Антиохийская ощущает себя так, будто изнутри её жжёт собственное же пламя.
Слезы высыхают прежде, чем успевают упасть на землю.
***
– Вот странно. Я совсем не могу тебя ненавидеть, – Екатерина звучит насмешливо и в то же время грустно.
А Марго кажется, что она может, и очень даже.
Екатерина говорит это, когда приходит в лазарет, откуда Антохийская сбежать не может, потому что с раненой ногой это чертовски отвратительно получается.
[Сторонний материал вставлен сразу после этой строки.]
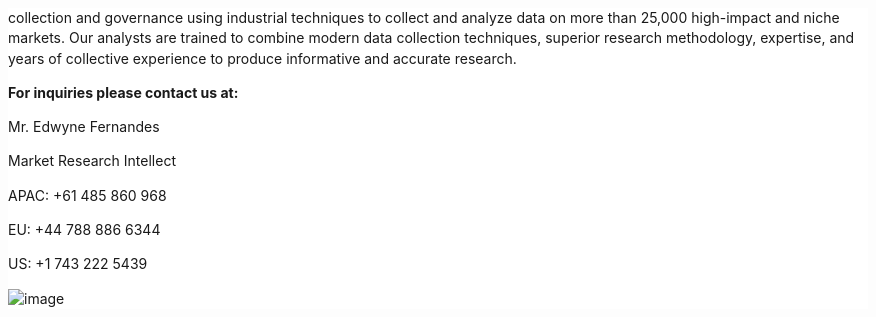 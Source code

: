 collection and governance using industrial techniques to collect and analyze data on more than 25,000 high-impact and niche markets. Our analysts are trained to combine modern data collection techniques, superior research methodology, expertise, and years of collective experience to produce informative and accurate research.</span></p><p><strong>For inquiries please contact us at:</strong></p><p>Mr. Edwyne Fernandes</p><p>Market Research Intellect</p><p>APAC: +61 485 860 968</p><p>EU: +44 788 886 6344</p><p>US: +1 743 222 5439</p>
![image](https://github.com/user-attachments/assets/54a7e8e1-2b38-45a5-af0c-a2926f568b6a)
В окно сквозь приподнятую занавеску светит только луна, заливая серебром проёмы меж досками в полу.
– Чего пришла? – теперь Марго приходится смотреть убийственно прямо, и если бы она была ведьмой, её слова давно бы уже превратились в яд.
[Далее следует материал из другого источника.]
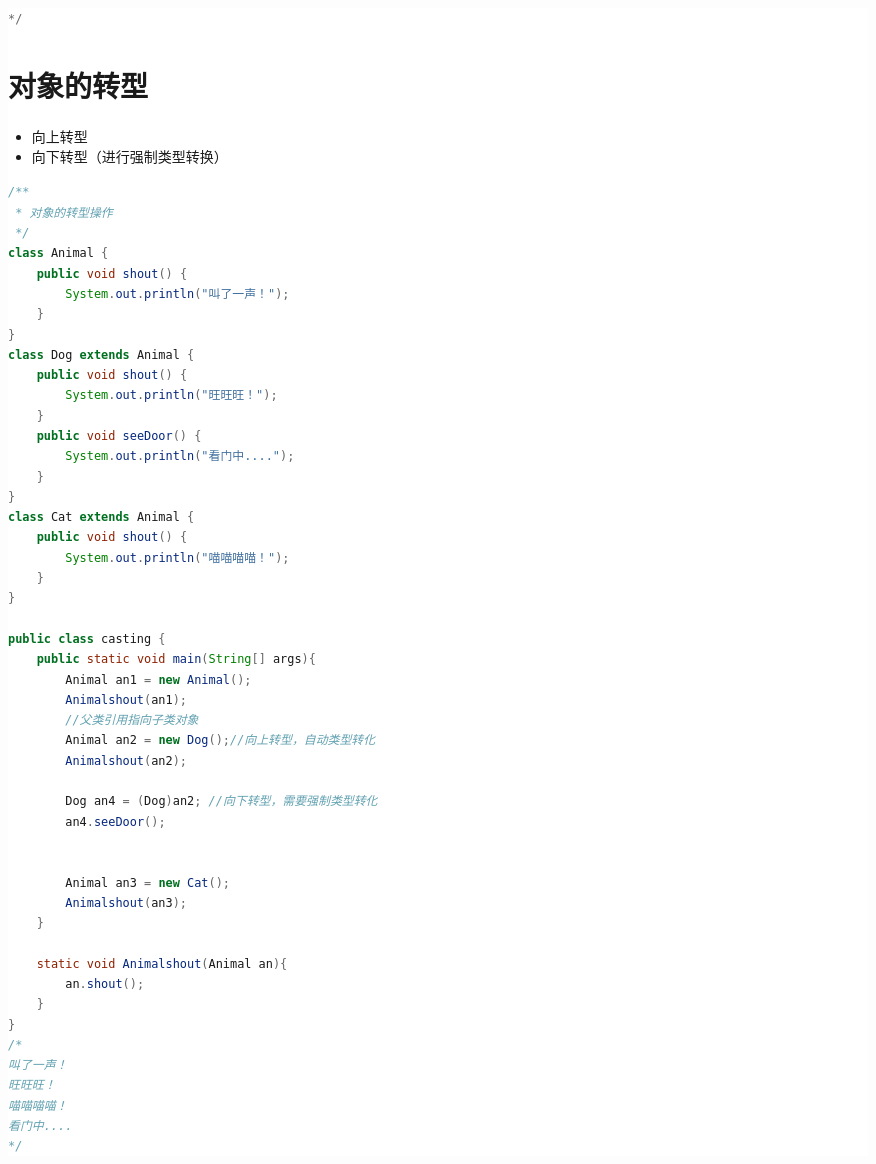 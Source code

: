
   ```java
  */
  ```

# 对象的转型

- 向上转型
- 向下转型（进行强制类型转换）

```java
/**
 * 对象的转型操作
 */
class Animal {
    public void shout() {
        System.out.println("叫了一声！");
    }
}
class Dog extends Animal {
    public void shout() {
        System.out.println("旺旺旺！");
    }
    public void seeDoor() {
        System.out.println("看门中....");
    }
}
class Cat extends Animal {
    public void shout() {
        System.out.println("喵喵喵喵！");
    }
}

public class casting {
    public static void main(String[] args){
        Animal an1 = new Animal();
        Animalshout(an1);
        //父类引用指向子类对象
        Animal an2 = new Dog();//向上转型，自动类型转化
        Animalshout(an2);

        Dog an4 = (Dog)an2; //向下转型，需要强制类型转化
        an4.seeDoor();


        Animal an3 = new Cat();
        Animalshout(an3);
    }

    static void Animalshout(Animal an){
        an.shout();
    }
}
/*
叫了一声！
旺旺旺！
喵喵喵喵！
看门中....
*/
```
– Ты хотела меня ударить? – Екатерина говорит тихо, нараспев, и с такой тоской, что душу ломит. – Ну вот я, стою перед тобой. Бей.
У неё такой спокойный взгляд – думает, не хватит духу. Думает, рука не поднимется. Духу хватает, рука поднимается, и Екатерина отступает назад, не проронив не звука. Удар был крепкий и Антиохийская правда давно хотела. Но злость утекает от этого, оставляя за собой бессилие.
– Теперь, Маргарита, нам надо поговорить, – Александрийская, стирая кровь, улыбается. – Скажи. Ты чувствуешь себя... живой?
– Что? – Марго внутренне вздрагивает, внешне брезгливо щурится.
– Ты должна чувствовать себя очень живой. Тебе не нужно им всем улыбаться, ни с кем елейничать, выбирать слова. Очень свободная. Очень сильная. Ты нужна мне. Потому что мне кажется, что рядом с тобой я тоже смогу чувствовать себя настоящей.
Всё оказывается так просто и так отвратительно.
Марго даже замирает на секунду, потому что никак не ожидала, что Александрийская святая окажется настолько жалкой. Злость утекает, а досада остаётся и заполняет почти до краёв.
– Меня раздражает в тебе всё, начиная с твоего имени и кончая цветом твоих волос, – шипит Марго. – Все, что с тобой связано... – начинает Антиохийская, – мне противно, – хочет сказать она, но договорить не успевает, потому что её лицо вдруг берут в ладони, а её губы целуют чужие губы.
Мир замирает. Сердце останавливается. И прежде, чем Екатерина получает второй удар, проходит ровно две с половиной секунды.
– Послушай меня! – она говорит шёпотом, но это всё равно оглушительно. – Мне не нужно их внимание, их улыбки, их любовь. Все, что мне нужно – это ты, потому что только с тобой я могу чувствовать себя живой.
«Да что ты знаешь, Александрийская. Что ты знаешь об этом чувстве, потому что я – не знаю ничего».
– Уходи. Убирайся вон, – голос у Марго хриплый и глухой, так что она сама его почти не узнает, и оборачивается к окну, чтобы просто не видеть.
– Я хочу быть твоей.
– Это мерзко.
– Но у тебя нет выбора, – лукаво смеётся Екатерина ей в спину, но лучше бы воткнула нож.
***
– Нет, Азраэля перевели в восточную часть Неба, поэтому здесь он ещё не скоро появится, – хмыкает архангел в приёмной и, хмурясь, перебирает бумажки, – кстати, чуть не забыл, ты теперь в отряде с новенькой... Катерина, кажется... Позаботься о ней, хорошо?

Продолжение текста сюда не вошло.